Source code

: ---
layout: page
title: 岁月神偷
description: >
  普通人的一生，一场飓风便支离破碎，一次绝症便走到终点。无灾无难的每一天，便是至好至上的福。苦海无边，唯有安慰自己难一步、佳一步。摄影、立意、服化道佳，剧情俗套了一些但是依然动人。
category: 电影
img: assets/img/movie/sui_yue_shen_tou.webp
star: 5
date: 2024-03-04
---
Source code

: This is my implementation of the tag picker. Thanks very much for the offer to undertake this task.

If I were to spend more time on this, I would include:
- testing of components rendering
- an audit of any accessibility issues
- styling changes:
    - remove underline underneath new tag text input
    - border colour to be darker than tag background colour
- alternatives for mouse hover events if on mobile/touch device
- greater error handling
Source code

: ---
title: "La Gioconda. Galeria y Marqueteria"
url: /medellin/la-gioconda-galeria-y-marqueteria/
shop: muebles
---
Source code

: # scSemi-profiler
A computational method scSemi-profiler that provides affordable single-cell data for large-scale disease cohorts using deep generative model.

- - -

• Task to complete
Find the lines above that include the string "title" and copy them.

• Task result
title: 岁月神偷
title: "La Gioconda. Galeria y Marqueteria"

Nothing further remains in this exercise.